The exhibit also showcased pieces by three of the most respected scientific illustrators of the 20th Century, most notably George Miksch Sutton, former OU Professor and Curator of Ornithology at the Sam Noble Museum. Works from the artists ranged from preliminary sketches to polished watercolors, including many pieces that were on display for the first time.
Rainforest Adventure
February 25, 2023 – June 4, 2023
Rainforest Adventure brings the museum experience inside a fully interactive maze environment. Visitors explore one of the least-known habitats on earth in a fully interactive maze exhibit, full of the sights and sounds of a tropical rainforest. Created by Minotaur Mazes, Rainforest Adventure offers visitors an interactive experience that empowers visitors to make a difference after they learn how essential rainforests are to human health and survival, and that by caring for the rainforest they are caring for the planet.
Sahara Sea Monsters
October 15, 2022 – February 23, 2023
Sahara Sea Monsters took visitors on a journey through 600 million years of the Moroccan fossil record. Visitors discovered massive mosasaurs, amazing trilobites and other spectacular invertebrates.
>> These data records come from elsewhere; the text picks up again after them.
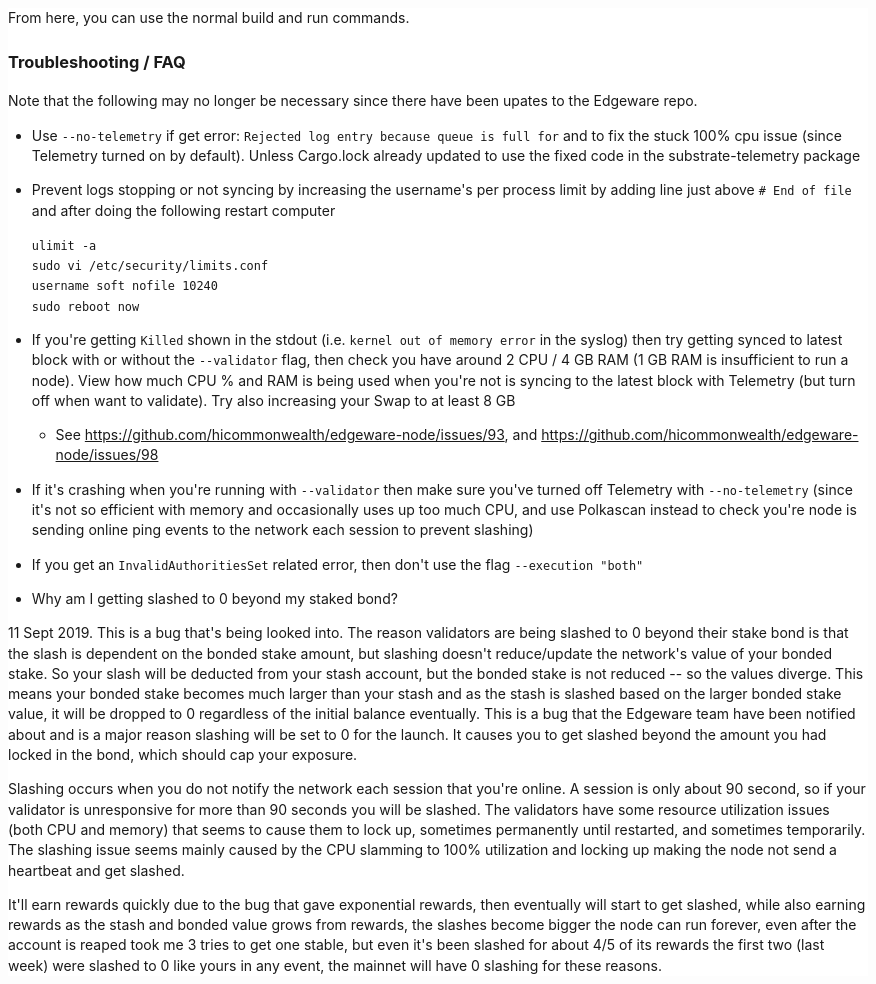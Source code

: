 From here, you can use the normal build and run commands.

### Troubleshooting / FAQ

Note that the following may no longer be necessary since there have been upates to the Edgeware repo.

* Use `--no-telemetry` if get error: `Rejected log entry because queue is full for`
and to fix the stuck 100% cpu issue (since Telemetry turned on by default).
Unless Cargo.lock already updated to use the fixed code in the substrate-telemetry package

* Prevent logs stopping or not syncing by increasing the username's per process limit by adding line just above `# End of file` and after doing the following restart computer
    ```
    ulimit -a
    sudo vi /etc/security/limits.conf
    username soft nofile 10240
    sudo reboot now
    ```

* If you're getting `Killed` shown in the stdout (i.e. `kernel out of memory error` in the syslog) then try getting synced to latest block with or without the `--validator` flag, then check you have around 2 CPU / 4 GB RAM (1 GB RAM is insufficient to run a node). View how much CPU % and RAM is being used when you're not is syncing to the latest block with Telemetry (but turn off when want to validate). Try also increasing your Swap to at least 8 GB
  * See https://github.com/hicommonwealth/edgeware-node/issues/93, and https://github.com/hicommonwealth/edgeware-node/issues/98

* If it's crashing when you're running with `--validator` then make sure you've turned off Telemetry with `--no-telemetry` (since it's not so efficient with memory and occasionally uses up too much CPU, and use Polkascan instead to check you're node is sending online ping events to the network each session to prevent slashing)

* If you get an `InvalidAuthoritiesSet` related error, then don't use the flag `--execution "both"`

* Why am I getting slashed to 0 beyond my staked bond?

11 Sept 2019. This is a bug that's being looked into. The reason validators are being slashed to 0 beyond their stake bond is that the slash is dependent on the bonded stake amount, but slashing doesn't reduce/update the network's value of your bonded stake. So your slash will be deducted from your stash account, but the bonded stake is not reduced -- so the values diverge.   This means your bonded stake becomes much larger than your stash and as the stash is slashed based on the larger bonded stake value, it will be  dropped to 0 regardless of the initial balance eventually. This is a bug that the Edgeware team have been notified about and is a major reason slashing will be set to 0 for the launch.  It causes you to get slashed beyond the amount you had locked in the bond, which should cap your exposure.

Slashing occurs when you do not notify the network each session that you're online.  A session is only about 90 second, so if your validator is unresponsive for more than 90 seconds you will be slashed.  The validators have some resource utilization issues (both CPU and memory) that seems to cause them to lock up, sometimes permanently until restarted, and sometimes temporarily.   The slashing issue seems mainly caused by the CPU slamming to 100% utilization and locking up making the node not send a heartbeat and get slashed.

It'll earn rewards quickly due to the bug that gave exponential rewards, then eventually will start to get slashed, while also earning rewards as the stash and bonded value grows from rewards, the slashes become bigger the node can run forever, even after the account is reaped took me 3 tries to get one stable, but even it's been slashed for about 4/5 of its rewards the first two (last week) were slashed to 0 like yours
in any event, the mainnet will have  0 slashing for these reasons.
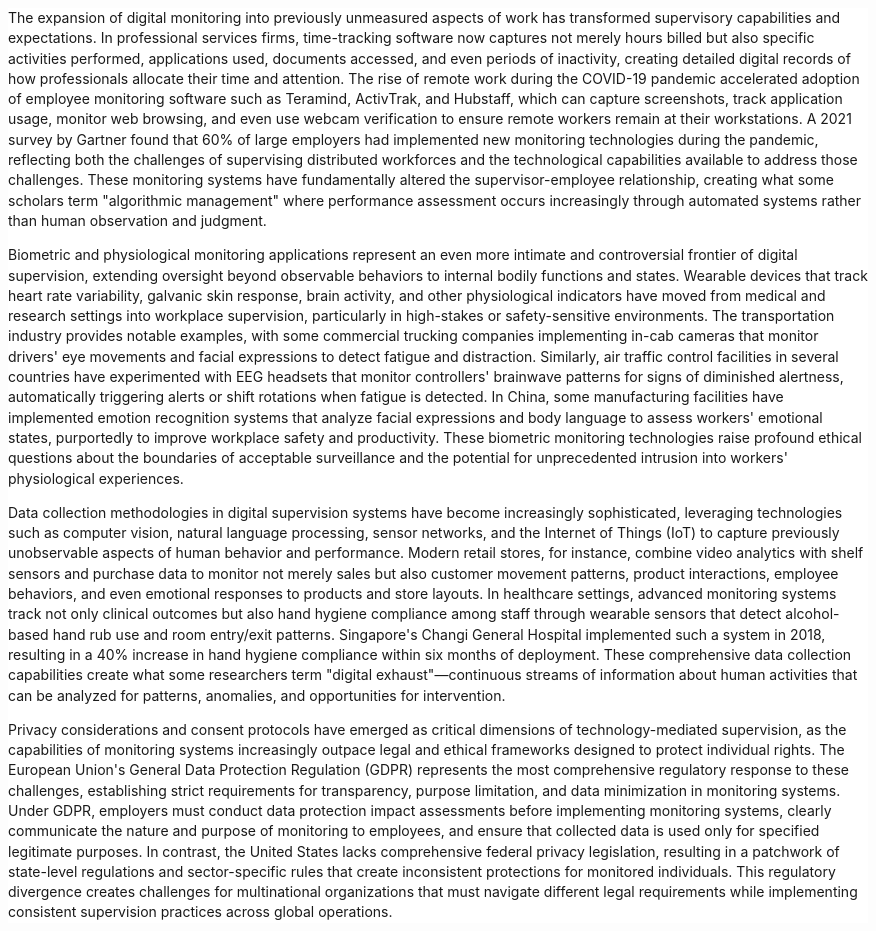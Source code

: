 The expansion of digital monitoring into previously unmeasured aspects of work has transformed supervisory capabilities and expectations. In professional services firms, time-tracking software now captures not merely hours billed but also specific activities performed, applications used, documents accessed, and even periods of inactivity, creating detailed digital records of how professionals allocate their time and attention. The rise of remote work during the COVID-19 pandemic accelerated adoption of employee monitoring software such as Teramind, ActivTrak, and Hubstaff, which can capture screenshots, track application usage, monitor web browsing, and even use webcam verification to ensure remote workers remain at their workstations. A 2021 survey by Gartner found that 60% of large employers had implemented new monitoring technologies during the pandemic, reflecting both the challenges of supervising distributed workforces and the technological capabilities available to address those challenges. These monitoring systems have fundamentally altered the supervisor-employee relationship, creating what some scholars term "algorithmic management" where performance assessment occurs increasingly through automated systems rather than human observation and judgment.

Biometric and physiological monitoring applications represent an even more intimate and controversial frontier of digital supervision, extending oversight beyond observable behaviors to internal bodily functions and states. Wearable devices that track heart rate variability, galvanic skin response, brain activity, and other physiological indicators have moved from medical and research settings into workplace supervision, particularly in high-stakes or safety-sensitive environments. The transportation industry provides notable examples, with some commercial trucking companies implementing in-cab cameras that monitor drivers' eye movements and facial expressions to detect fatigue and distraction. Similarly, air traffic control facilities in several countries have experimented with EEG headsets that monitor controllers' brainwave patterns for signs of diminished alertness, automatically triggering alerts or shift rotations when fatigue is detected. In China, some manufacturing facilities have implemented emotion recognition systems that analyze facial expressions and body language to assess workers' emotional states, purportedly to improve workplace safety and productivity. These biometric monitoring technologies raise profound ethical questions about the boundaries of acceptable surveillance and the potential for unprecedented intrusion into workers' physiological experiences.

Data collection methodologies in digital supervision systems have become increasingly sophisticated, leveraging technologies such as computer vision, natural language processing, sensor networks, and the Internet of Things (IoT) to capture previously unobservable aspects of human behavior and performance. Modern retail stores, for instance, combine video analytics with shelf sensors and purchase data to monitor not merely sales but also customer movement patterns, product interactions, employee behaviors, and even emotional responses to products and store layouts. In healthcare settings, advanced monitoring systems track not only clinical outcomes but also hand hygiene compliance among staff through wearable sensors that detect alcohol-based hand rub use and room entry/exit patterns. Singapore's Changi General Hospital implemented such a system in 2018, resulting in a 40% increase in hand hygiene compliance within six months of deployment. These comprehensive data collection capabilities create what some researchers term "digital exhaust"—continuous streams of information about human activities that can be analyzed for patterns, anomalies, and opportunities for intervention.

Privacy considerations and consent protocols have emerged as critical dimensions of technology-mediated supervision, as the capabilities of monitoring systems increasingly outpace legal and ethical frameworks designed to protect individual rights. The European Union's General Data Protection Regulation (GDPR) represents the most comprehensive regulatory response to these challenges, establishing strict requirements for transparency, purpose limitation, and data minimization in monitoring systems. Under GDPR, employers must conduct data protection impact assessments before implementing monitoring systems, clearly communicate the nature and purpose of monitoring to employees, and ensure that collected data is used only for specified legitimate purposes. In contrast, the United States lacks comprehensive federal privacy legislation, resulting in a patchwork of state-level regulations and sector-specific rules that create inconsistent protections for monitored individuals. This regulatory divergence creates challenges for multinational organizations that must navigate different legal requirements while implementing consistent supervision practices across global operations.
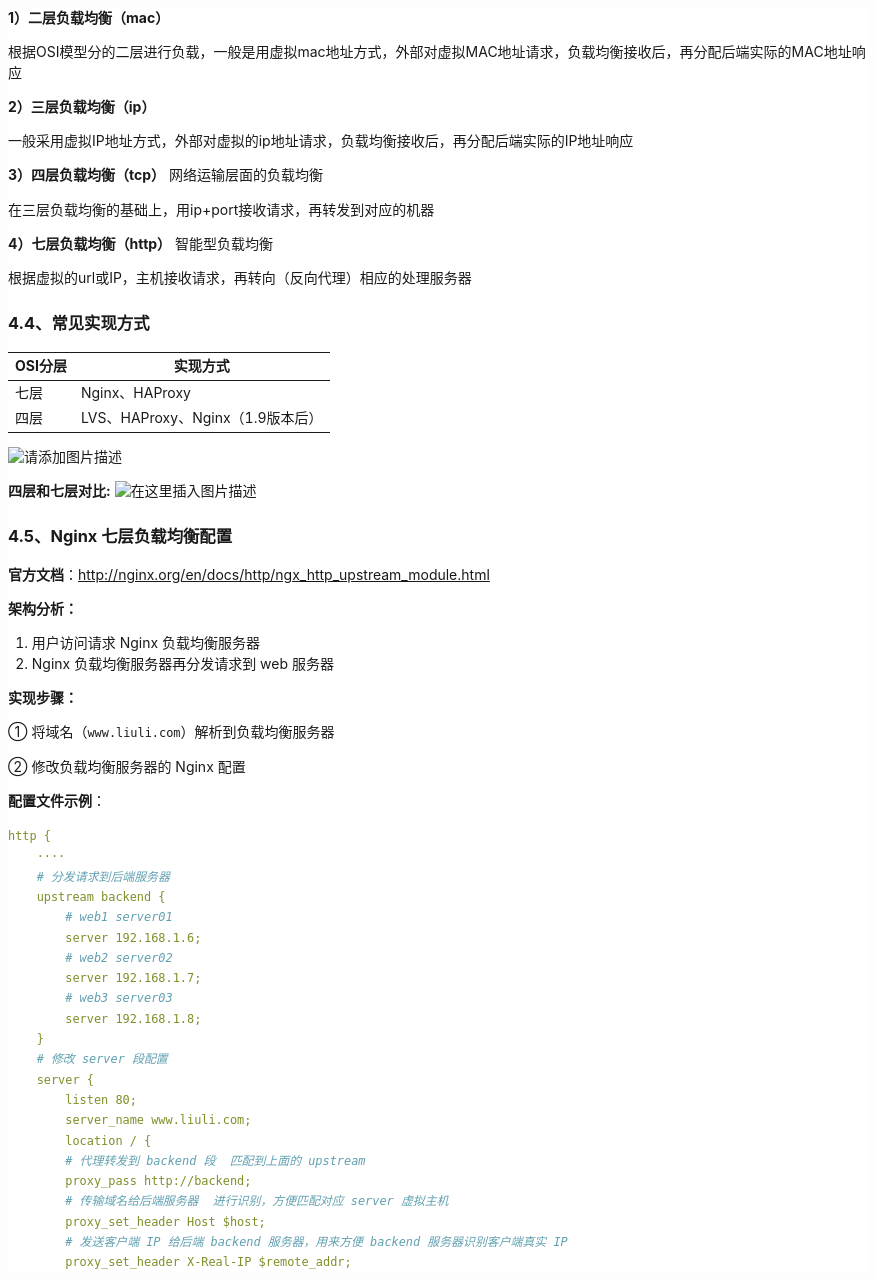 **1）二层负载均衡（mac）**

根据OSI模型分的二层进行负载，一般是用虚拟mac地址方式，外部对虚拟MAC地址请求，负载均衡接收后，再分配后端实际的MAC地址响应 

**2）三层负载均衡（ip）**

一般采用虚拟IP地址方式，外部对虚拟的ip地址请求，负载均衡接收后，再分配后端实际的IP地址响应

**3）四层负载均衡（tcp）**  网络运输层面的负载均衡

在三层负载均衡的基础上，用ip+port接收请求，再转发到对应的机器

**4）七层负载均衡（http）**  智能型负载均衡

根据虚拟的url或IP，主机接收请求，再转向（反向代理）相应的处理服务器

### 4.4、常见实现方式

| OSI分层 | 实现方式                         |
| ------- | -------------------------------- |
| 七层    | Nginx、HAProxy                   |
| 四层    | LVS、HAProxy、Nginx（1.9版本后） |

![请添加图片描述](https://img-blog.csdnimg.cn/87cd3f67034a40dab616311c86bae55d.jpg?x-oss-process=image/watermark,type_ZHJvaWRzYW5zZmFsbGJhY2s,shadow_50,text_Q1NETiBA5YiY5p2ONDA0bm90IGZvdW5k,size_11,color_FFFFFF,t_70,g_se,x_16)


**四层和七层对比:**
![在这里插入图片描述](https://img-blog.csdnimg.cn/f58ed0afe5c141ab8bcd01f73a03c7a4.jpg?x-oss-process=image/watermark,type_ZHJvaWRzYW5zZmFsbGJhY2s,shadow_50,text_Q1NETiBA5YiY5p2ONDA0bm90IGZvdW5k,size_17,color_FFFFFF,t_70,g_se,x_16)

### 4.5、Nginx 七层负载均衡配置

**官方文档**：<http://nginx.org/en/docs/http/ngx_http_upstream_module.html>

**架构分析：**

1. 用户访问请求 Nginx 负载均衡服务器
2. Nginx 负载均衡服务器再分发请求到 web 服务器

**实现步骤：**

① 将域名（`www.liuli.com`）解析到负载均衡服务器

② 修改负载均衡服务器的 Nginx 配置

**配置文件示例**：

```yaml
http {
	····
	# 分发请求到后端服务器
    upstream backend {
        # web1 server01
        server 192.168.1.6;
        # web2 server02
        server 192.168.1.7;
        # web3 server03
        server 192.168.1.8;
    }
    # 修改 server 段配置
    server {
        listen 80;
        server_name www.liuli.com;
		location / {
        # 代理转发到 backend 段  匹配到上面的 upstream
        proxy_pass http://backend;
        # 传输域名给后端服务器  进行识别，方便匹配对应 server 虚拟主机
        proxy_set_header Host $host;
        # 发送客户端 IP 给后端 backend 服务器，用来方便 backend 服务器识别客户端真实 IP
        proxy_set_header X-Real-IP $remote_addr;
```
Narwhal: Revealing an Arctic Legend
February 12, 2022 – June 19, 2022
From their depiction in the 1500s as angry sea monsters to their status as icons of pop culture today, the narwhal with its unique spiral tusk has inspired legend in Inuit and European society and fascinated people across cultures for centuries. Developed by the Smithsonian’s National Museum of Natural History and its Arctic Studies Center and organized for travel by the Smithsonian Institution Traveling Exhibition Service (SITES), the exhibition explores interdisciplinary research about the narwhal in their rapidly changing Arctic environment conducted by Smithsonian scientists in collaboration with Arctic researchers and members of Inuit communities. The exhibition uses firsthand accounts from these scientists and Inuit community members to reveal how traditional knowledge and experience, coupled with scientific research, heighten the understanding of narwhals and the changing global climate.